> _Problem to solve_
Images are to be left out when the records below are printed word for word.

[Saved entries]

╔══

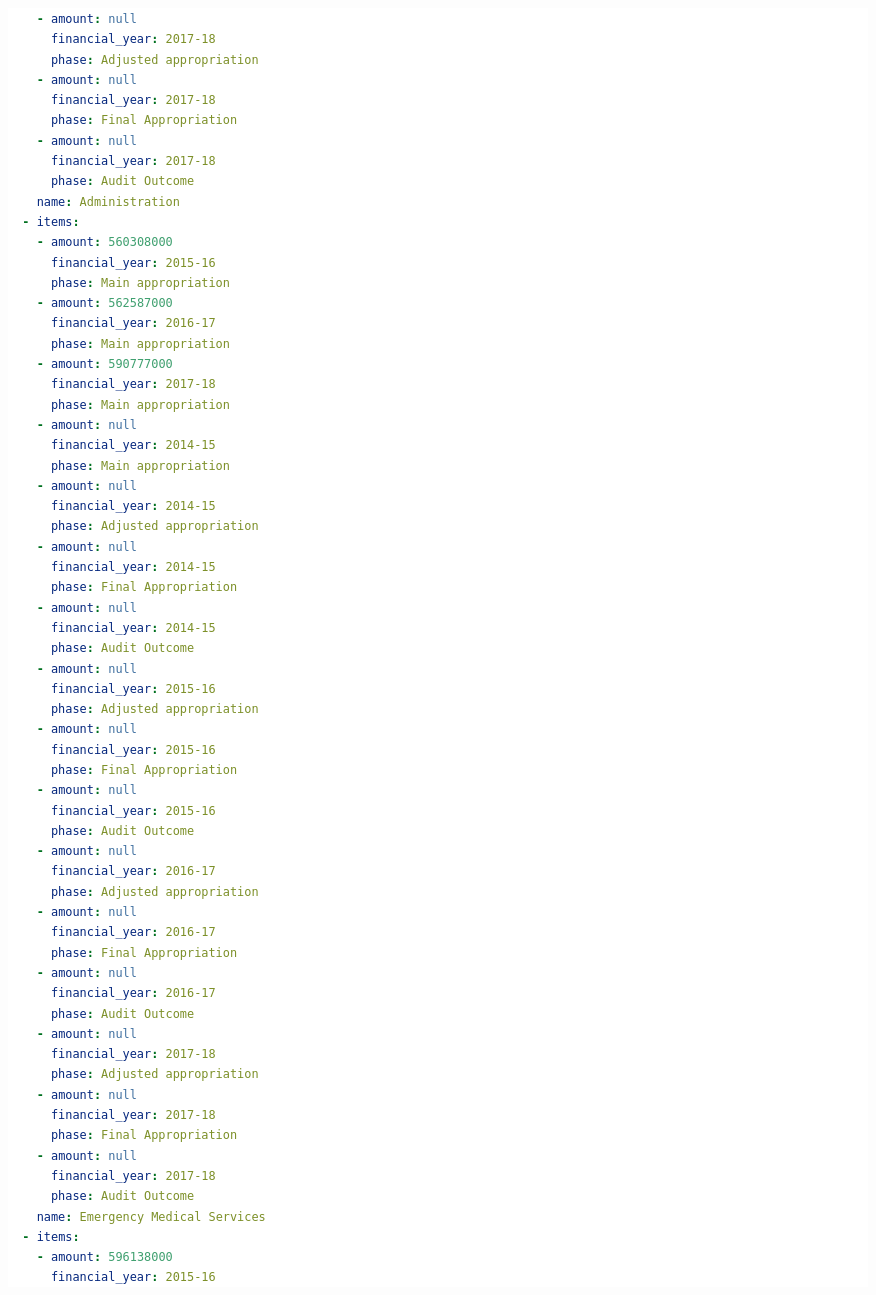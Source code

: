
 ```yaml
    - amount: null
      financial_year: 2017-18
      phase: Adjusted appropriation
    - amount: null
      financial_year: 2017-18
      phase: Final Appropriation
    - amount: null
      financial_year: 2017-18
      phase: Audit Outcome
    name: Administration
  - items:
    - amount: 560308000
      financial_year: 2015-16
      phase: Main appropriation
    - amount: 562587000
      financial_year: 2016-17
      phase: Main appropriation
    - amount: 590777000
      financial_year: 2017-18
      phase: Main appropriation
    - amount: null
      financial_year: 2014-15
      phase: Main appropriation
    - amount: null
      financial_year: 2014-15
      phase: Adjusted appropriation
    - amount: null
      financial_year: 2014-15
      phase: Final Appropriation
    - amount: null
      financial_year: 2014-15
      phase: Audit Outcome
    - amount: null
      financial_year: 2015-16
      phase: Adjusted appropriation
    - amount: null
      financial_year: 2015-16
      phase: Final Appropriation
    - amount: null
      financial_year: 2015-16
      phase: Audit Outcome
    - amount: null
      financial_year: 2016-17
      phase: Adjusted appropriation
    - amount: null
      financial_year: 2016-17
      phase: Final Appropriation
    - amount: null
      financial_year: 2016-17
      phase: Audit Outcome
    - amount: null
      financial_year: 2017-18
      phase: Adjusted appropriation
    - amount: null
      financial_year: 2017-18
      phase: Final Appropriation
    - amount: null
      financial_year: 2017-18
      phase: Audit Outcome
    name: Emergency Medical Services
  - items:
    - amount: 596138000
      financial_year: 2015-16
```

╚══

> _Solved exercise_
Source code

:
 ```yaml
    - amount: null
      financial_year: 2017-18
      phase: Adjusted appropriation
    - amount: null
      financial_year: 2017-18
      phase: Final Appropriation
    - amount: null
      financial_year: 2017-18
      phase: Audit Outcome
    name: Administration
  - items:
    - amount: 560308000
      financial_year: 2015-16
      phase: Main appropriation
    - amount: 562587000
      financial_year: 2016-17
      phase: Main appropriation
    - amount: 590777000
      financial_year: 2017-18
      phase: Main appropriation
    - amount: null
      financial_year: 2014-15
      phase: Main appropriation
    - amount: null
      financial_year: 2014-15
      phase: Adjusted appropriation
    - amount: null
      financial_year: 2014-15
      phase: Final Appropriation
    - amount: null
      financial_year: 2014-15
      phase: Audit Outcome
    - amount: null
      financial_year: 2015-16
      phase: Adjusted appropriation
    - amount: null
      financial_year: 2015-16
      phase: Final Appropriation
    - amount: null
      financial_year: 2015-16
      phase: Audit Outcome
    - amount: null
      financial_year: 2016-17
      phase: Adjusted appropriation
    - amount: null
      financial_year: 2016-17
      phase: Final Appropriation
    - amount: null
      financial_year: 2016-17
      phase: Audit Outcome
    - amount: null
      financial_year: 2017-18
      phase: Adjusted appropriation
    - amount: null
      financial_year: 2017-18
      phase: Final Appropriation
    - amount: null
      financial_year: 2017-18
      phase: Audit Outcome
    name: Emergency Medical Services
  - items:
    - amount: 596138000
      financial_year: 2015-16
```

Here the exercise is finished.